### [TASK ITEM]
Search the records for the string "Issue" and return each line that has it.

Start of SUPPLIED DATA

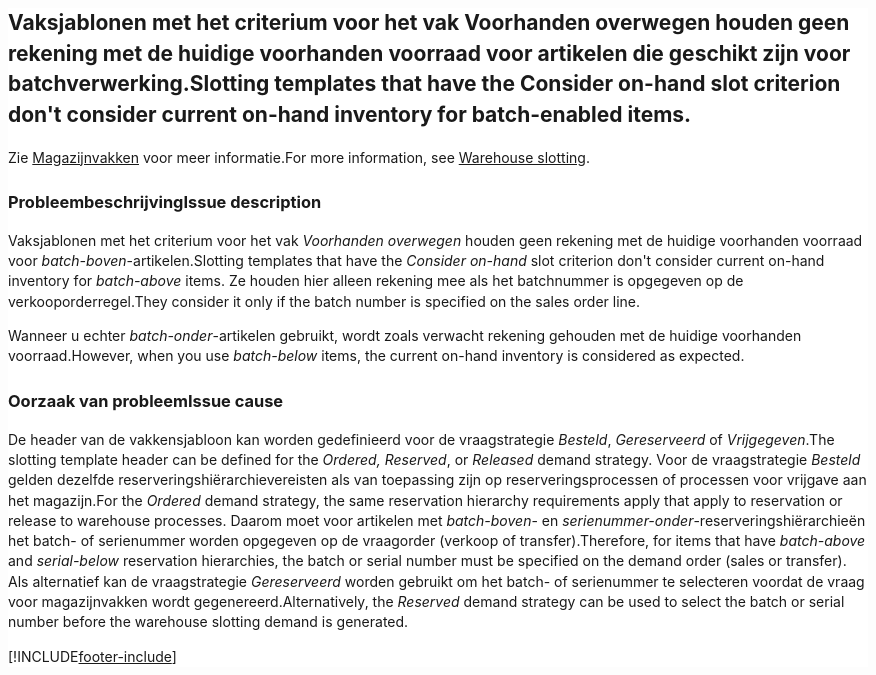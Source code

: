 ## <a name="slotting-templates-that-have-the-consider-on-hand-slot-criterion-dont-consider-current-on-hand-inventory-for-batch-enabled-items"></a><span data-ttu-id="7ba6c-130">Vaksjablonen met het criterium voor het vak Voorhanden overwegen houden geen rekening met de huidige voorhanden voorraad voor artikelen die geschikt zijn voor batchverwerking.</span><span class="sxs-lookup"><span data-stu-id="7ba6c-130">Slotting templates that have the Consider on-hand slot criterion don't consider current on-hand inventory for batch-enabled items.</span></span>

<span data-ttu-id="7ba6c-131">Zie [Magazijnvakken](warehouse-slotting.md) voor meer informatie.</span><span class="sxs-lookup"><span data-stu-id="7ba6c-131">For more information, see [Warehouse slotting](warehouse-slotting.md).</span></span>

### <a name="issue-description"></a><span data-ttu-id="7ba6c-132">Probleembeschrijving</span><span class="sxs-lookup"><span data-stu-id="7ba6c-132">Issue description</span></span>

<span data-ttu-id="7ba6c-133">Vaksjablonen met het criterium voor het vak *Voorhanden overwegen* houden geen rekening met de huidige voorhanden voorraad voor *batch-boven*-artikelen.</span><span class="sxs-lookup"><span data-stu-id="7ba6c-133">Slotting templates that have the *Consider on-hand* slot criterion don't consider current on-hand inventory for *batch-above* items.</span></span> <span data-ttu-id="7ba6c-134">Ze houden hier alleen rekening mee als het batchnummer is opgegeven op de verkooporderregel.</span><span class="sxs-lookup"><span data-stu-id="7ba6c-134">They consider it only if the batch number is specified on the sales order line.</span></span>

<span data-ttu-id="7ba6c-135">Wanneer u echter *batch-onder*-artikelen gebruikt, wordt zoals verwacht rekening gehouden met de huidige voorhanden voorraad.</span><span class="sxs-lookup"><span data-stu-id="7ba6c-135">However, when you use *batch-below* items, the current on-hand inventory is considered as expected.</span></span>

### <a name="issue-cause"></a><span data-ttu-id="7ba6c-136">Oorzaak van probleem</span><span class="sxs-lookup"><span data-stu-id="7ba6c-136">Issue cause</span></span>

<span data-ttu-id="7ba6c-137">De header van de vakkensjabloon kan worden gedefinieerd voor de vraagstrategie *Besteld*, *Gereserveerd* of *Vrijgegeven*.</span><span class="sxs-lookup"><span data-stu-id="7ba6c-137">The slotting template header can be defined for the *Ordered,* *Reserved*, or *Released* demand strategy.</span></span> <span data-ttu-id="7ba6c-138">Voor de vraagstrategie *Besteld* gelden dezelfde reserveringshiërarchievereisten als van toepassing zijn op reserveringsprocessen of processen voor vrijgave aan het magazijn.</span><span class="sxs-lookup"><span data-stu-id="7ba6c-138">For the *Ordered* demand strategy, the same reservation hierarchy requirements apply that apply to reservation or release to warehouse processes.</span></span> <span data-ttu-id="7ba6c-139">Daarom moet voor artikelen met *batch-boven*- en *serienummer-onder*-reserveringshiërarchieën het batch- of serienummer worden opgegeven op de vraagorder (verkoop of transfer).</span><span class="sxs-lookup"><span data-stu-id="7ba6c-139">Therefore, for items that have *batch-above* and *serial-below* reservation hierarchies, the batch or serial number must be specified on the demand order (sales or transfer).</span></span> <span data-ttu-id="7ba6c-140">Als alternatief kan de vraagstrategie *Gereserveerd* worden gebruikt om het batch- of serienummer te selecteren voordat de vraag voor magazijnvakken wordt gegenereerd.</span><span class="sxs-lookup"><span data-stu-id="7ba6c-140">Alternatively, the *Reserved* demand strategy can be used to select the batch or serial number before the warehouse slotting demand is generated.</span></span>

[!INCLUDE[footer-include](../../includes/footer-banner.md)]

End of SUPPLIED DATA

### [EXERCISE RESPONSE]
### <a name="issue-description"></a><span data-ttu-id="7ba6c-132">Probleembeschrijving</span><span class="sxs-lookup"><span data-stu-id="7ba6c-132">Issue description</span></span>
### <a name="issue-cause"></a><span data-ttu-id="7ba6c-136">Oorzaak van probleem</span><span class="sxs-lookup"><span data-stu-id="7ba6c-136">Issue cause</span></span>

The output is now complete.